Kafka Setup

Hardware Requirements

Kafka can function on a fairly small amount of resources, especially with some configuration tuning. Out of the box configurations can run on little as 1 core and 1 GB memory with storage scaled based on data retention requirements. These are the defaults for both broker and Mirror Maker in Cloudera Manager version 6.x.

Brokers

Kafka requires a fairly small amount of resources, especially with some configuration tuning. By default, Kafka, can run on little as 1 core and 1GB memory with storage scaled based on requirements for data retention.

CPU is rarely a bottleneck because Kafka is I/O heavy, but a moderately-sized CPU with enough threads is still important to handle concurrent connections and background tasks.

Kafka brokers tend to have a similar hardware profile to HDFS data nodes. How you build them depends on what is important for your Kafka use cases. Use the following guidelines:
To affect performance of these features: Adjust these parameters:
Message Retention Disk size
Client Throughput (Producer & Consumer) Network capacity
Producer throughput Disk I/O
Consumer throughput Memory

A common choice for a Kafka node is as follows:

Component Memory/Java Heap CPU Disk
Broker
  • RAM: 64 GB
  • Recommended Java heap: 4 GB

Set this value using the Java Heap Size of Broker Kafka configuration property.

See Other Kafka Broker Properties table.

12- 24 cores
  • 1 HDD For operating system
  • 1 HDD for Zookeeper dataLogDir (using SSDs may provide additional performance)
  • 10- HDDs, using Raid 10, for Kafka data
MirrorMaker 1 GB heap

Set this value using the Java Heap Size of MirrorMaker Kafka configuration property.

1 core per 3-4 streams No disk space needed on MirrorMaker instance. Destination brokers should have sufficient disk space to store the topics being copied over.

Networking requirements: Gigabit Ethernet or 10 Gigabit Ethernet. Avoid clusters that span multiple data centers.

ZooKeeper

It is common to run ZooKeeper on 3 broker nodes that are dedicated for Kafka. However, for optimal performance Cloudera recommends the usage of dedicated Zookeeper hosts. This is especially true for larger, production environments.

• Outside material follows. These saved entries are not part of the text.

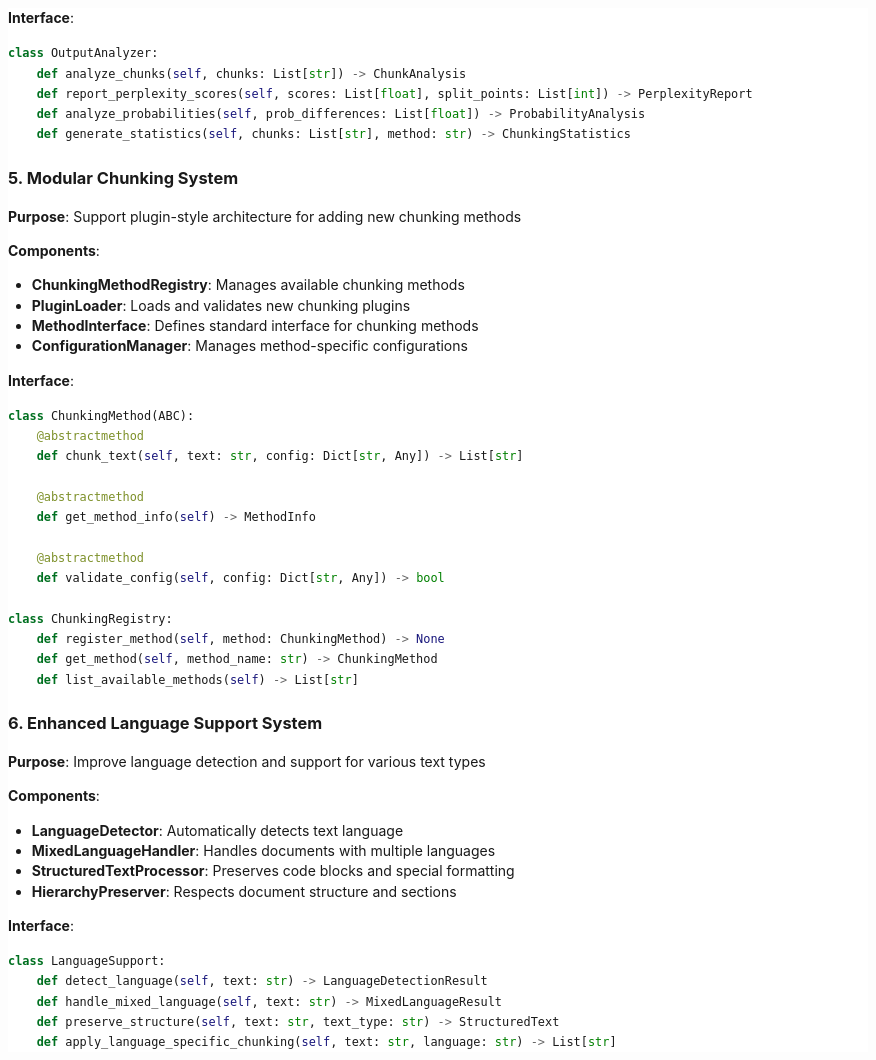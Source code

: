 **Interface**:
```python
class OutputAnalyzer:
    def analyze_chunks(self, chunks: List[str]) -> ChunkAnalysis
    def report_perplexity_scores(self, scores: List[float], split_points: List[int]) -> PerplexityReport
    def analyze_probabilities(self, prob_differences: List[float]) -> ProbabilityAnalysis
    def generate_statistics(self, chunks: List[str], method: str) -> ChunkingStatistics
```

### 5. Modular Chunking System
**Purpose**: Support plugin-style architecture for adding new chunking methods

**Components**:
- **ChunkingMethodRegistry**: Manages available chunking methods
- **PluginLoader**: Loads and validates new chunking plugins
- **MethodInterface**: Defines standard interface for chunking methods
- **ConfigurationManager**: Manages method-specific configurations

**Interface**:
```python
class ChunkingMethod(ABC):
    @abstractmethod
    def chunk_text(self, text: str, config: Dict[str, Any]) -> List[str]
    
    @abstractmethod
    def get_method_info(self) -> MethodInfo
    
    @abstractmethod
    def validate_config(self, config: Dict[str, Any]) -> bool

class ChunkingRegistry:
    def register_method(self, method: ChunkingMethod) -> None
    def get_method(self, method_name: str) -> ChunkingMethod
    def list_available_methods(self) -> List[str]
```

### 6. Enhanced Language Support System
**Purpose**: Improve language detection and support for various text types

**Components**:
- **LanguageDetector**: Automatically detects text language
- **MixedLanguageHandler**: Handles documents with multiple languages
- **StructuredTextProcessor**: Preserves code blocks and special formatting
- **HierarchyPreserver**: Respects document structure and sections

**Interface**:
```python
class LanguageSupport:
    def detect_language(self, text: str) -> LanguageDetectionResult
    def handle_mixed_language(self, text: str) -> MixedLanguageResult
    def preserve_structure(self, text: str, text_type: str) -> StructuredText
    def apply_language_specific_chunking(self, text: str, language: str) -> List[str]
```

Kafka Performance Considerations

The simplest recommendation for running Kafka with maximum performance is to have dedicated hosts for the Kafka brokers and a dedicated ZooKeeper cluster for the Kafka cluster. If that is not an option, consider these additional guidelines for resource sharing with the Kafka cluster:

Do not run in VMs
It is common practice in modern data centers to run processes in virtual machines. This generally allows for better sharing of resources. Kafka is sufficiently sensitive to I/O throughput that VMs interfere with the regular operation of brokers. For this reason, it is highly recommended to not use VMs for Kafka; if you are running Kafka in a virtual environment you will need to rely on your VM vendor for help optimizing Kafka performance.
Do not run other processes with Brokers or ZooKeeper
Due to I/O contention with other processes, it is generally recommended to avoid running other such processes on the same hosts as Kafka brokers.
Keep the Kafka-ZooKeeper Connection Stable
Kafka relies heavily on having a stable ZooKeeper connection. Putting an unreliable network between Kafka and ZooKeeper will appear as if ZooKeeper is offline to Kafka. Examples of unreliable networks include:
  • Do not put Kafka/ZooKeeper nodes on separated networks
  • Do not put Kafka/ZooKeeper nodes on the same network with other high network loads

Operating System Requirements

SUSE Linux Enterprise Server (SLES)

Unlike CentOS, SLES limits virtual memory by default. Changing this default requires adding the following entries to the /etc/security/limits.conf file:

* hard as unlimited
* soft as unlimited

Kernel Limits

There are three settings you must configure properly for the kernel.

  • File Descriptors

    You can set these in Cloudera Manager via Kafka > Configuration > Maximum Process File Descriptors. We recommend a configuration of 100000 or higher.

  • Max Memory Map

    You must configure this in your specific kernel settings. We recommend a configuration of 32000 or higher.

  • Max Socket Buffer Size

    Set the buffer size larger than any Kafka send buffers that you define.